Thanks to GAMO2, we were fortunate enough to get our hands on an early review sample so we could test it out and give you all the information you need to know. So, if you’re in the market for a new SOUND VOLTEX controller, keep reading to see what we think about it.
Now, as we’ve touched on many times, home controllers have been an important aspect of building the popularity and following for rhythm games globally.
Way back in 2006, ‘DJ DAO’ released their first original controller for beatmania IIDX, the FP7. However, the market was very different back then. If you wanted to play at home, you had to pony up a large fortune for a Konami ASC, or grab some cheaper, unreliable options, many of which might not have been available to ship to you.
Back in my day…
Now, we have many companies (and individuals) producing completely custom PCBs and controllers for the world. Konami finally noticed this in recent years and started to ramp up their Konami Game Station (Konasute/eAMUSEMENT Cloud) offerings.

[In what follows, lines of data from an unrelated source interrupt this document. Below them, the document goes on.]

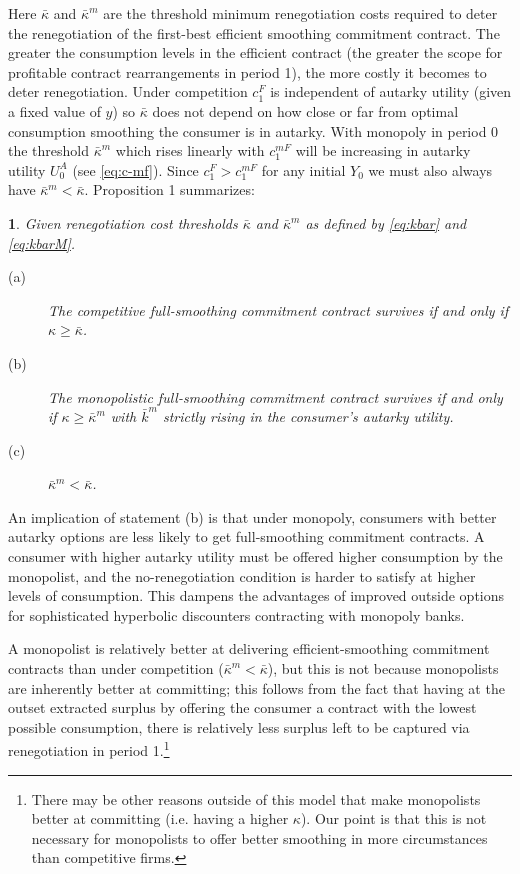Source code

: \documentclass[11pt,english]{article}
\theoremstyle{plain}
\newtheorem{prop}{\protect\propositionname}
\theoremstyle{definition}
\providecommand{\propositionname}{Proposition}
\begin{document}
Here $\bar{\kappa}$ and $\bar{\kappa}^{m}$ are the threshold minimum
renegotiation costs required to deter the renegotiation of the first-best
efficient smoothing commitment contract. The greater the consumption
levels in the efficient contract (the greater the scope for profitable
contract rearrangements in period 1), the more costly it becomes to
deter renegotiation.
Under competition $c_{1}^{F}$ is independent of autarky utility (given
a fixed value of $y$) so $\bar{\kappa}$ does not depend on how close
or far from optimal consumption smoothing the consumer is in autarky.
With monopoly in period 0 the threshold $\bar{\kappa}^{m}$ which
rises linearly with $c_{1}^{mF}$ will be increasing in autarky utility
$U_{0}^{A}$ (see \ref{eq:c-mf}). Since $c_{1}^{F}>c_{1}^{mF}$ for
any initial $Y_{0}$ we must also always have $\bar{\kappa}^{m}<\bar{\kappa}$.
Proposition 1 summarizes: 
\begin{prop}
\label{Prop:full-commit} Given renegotiation cost thresholds  $\bar{\kappa}$
and $\bar{\kappa}^{m}$ as defined by \ref{eq:kbar} and
\ref{eq:kbarM}. 
\begin{description}
\item [{(a)}] The competitive full-smoothing commitment contract survives
if and only if $\kappa\geq$$\bar{\kappa}$. 
\item [{(b)}] The monopolistic full-smoothing commitment contract survives
if and only if $\kappa\geq$$\bar{\kappa}^{m}$ with $\bar{k}^{m}$
strictly rising in the consumer's autarky utility. 
\item [{(c)}] $\bar{\kappa}^{m}<\bar{\kappa}$. 
\end{description}
\end{prop}
An implication of statement (b)  is that under
monopoly, consumers with better autarky options are less likely to
get full-smoothing commitment contracts. A
consumer with higher autarky utility must be offered higher consumption
by the monopolist, and the no-renegotiation condition is harder to
satisfy at higher levels of consumption. This  dampens the
advantages of improved outside options for sophisticated hyperbolic
discounters contracting with monopoly banks.

A monopolist is relatively better at delivering efficient-smoothing
commitment contracts than under competition ($\bar{\kappa}^{m}<\bar{\kappa}$),
but this is not because monopolists are inherently better at committing;
this follows from the fact that having at the outset extracted
surplus by offering the consumer a contract with the lowest possible
consumption, there is relatively less surplus left to be captured
via renegotiation in period 1.\footnote{There may be other reasons outside of this model that make monopolists
better at committing (i.e. having a higher $\kappa$). Our point is
that this is not necessary for monopolists to offer better smoothing
in more circumstances than competitive firms.}
\end{document}
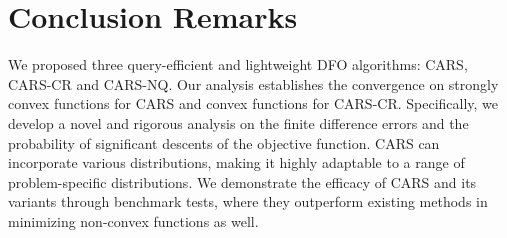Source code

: \label{Chapter: CARS}
















\section{Conclusion Remarks} \label{sec:conclusion}
We proposed three query-efficient and lightweight DFO algorithms: CARS, CARS-CR and CARS-NQ. Our analysis establishes the convergence on strongly convex functions for CARS and convex functions for CARS-CR. Specifically, we develop a novel and rigorous analysis on the finite difference errors and the probability of significant descents of the objective function. CARS can incorporate various distributions, making it highly adaptable to a range of problem-specific distributions. We demonstrate the efficacy of CARS and its variants through benchmark tests, where they outperform existing methods in minimizing non-convex functions as well.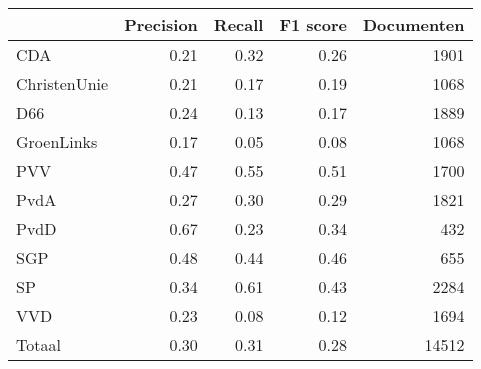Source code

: \begin{tabular}{lrrrr}
\toprule
{} &  Precision &  Recall &  F1 score &  Documenten \\
\midrule
CDA          &       0.21 &    0.32 &      0.26 &        1901 \\
ChristenUnie &       0.21 &    0.17 &      0.19 &        1068 \\
D66          &       0.24 &    0.13 &      0.17 &        1889 \\
GroenLinks   &       0.17 &    0.05 &      0.08 &        1068 \\
PVV          &       0.47 &    0.55 &      0.51 &        1700 \\
PvdA         &       0.27 &    0.30 &      0.29 &        1821 \\
PvdD         &       0.67 &    0.23 &      0.34 &         432 \\
SGP          &       0.48 &    0.44 &      0.46 &         655 \\
SP           &       0.34 &    0.61 &      0.43 &        2284 \\
VVD          &       0.23 &    0.08 &      0.12 &        1694 \\
Totaal       &       0.30 &    0.31 &      0.28 &       14512 \\
\bottomrule
\end{tabular}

Now IIDX, GITADORA, pop’n music, SDVX, and even Nostalgia have their own full home releases on PC, and the situation seems to have improved since the PS3 was released and Konami stopped producing console releases back in 2009 – starting the 6-year void until beatmania IIDX INFINITAS was announced.
After INFINITAS, Konami saw potential in SOUND VOLTEX (SDVX) and built a new payment model with Tickets for the GRAVITY WARS Cloud release, alongside a subscription-based model. This new combination and ability to choose was immediately popular, and the game took off from there.
Since then, we’ve seen a huge amount of songs added to the game, with nearly the entire arcade song catalog available now.
On to controller support for this game; this was limited at first. VIRGOO had released a controller in 2014, and they updated it in 2017, but they seem to be not producing them anymore.
Konami released their own ‘SOUND VOLTEX CONSOLE -NEMSYS- Ultimate Model‘ when the game launched, but it was pricey and only sold in one limited batch. The ‘Entry Model‘ controller was then released at a lower price with support for the supposedly upcoming/canceled ULTIMATE MOBILE release for smartphones (no information as of 2021…)
YuanCon also released their own controller for the game just before the official launch, which is sold in limited-production batches every so often.
Enter the FAUCETWO (F2).
After creating the IIDX PHOENIXWAN, GAMO2 looked at what was needed in the market now and created a beautiful and highly functional controller that looks great in-person, and just as cool during your live streams.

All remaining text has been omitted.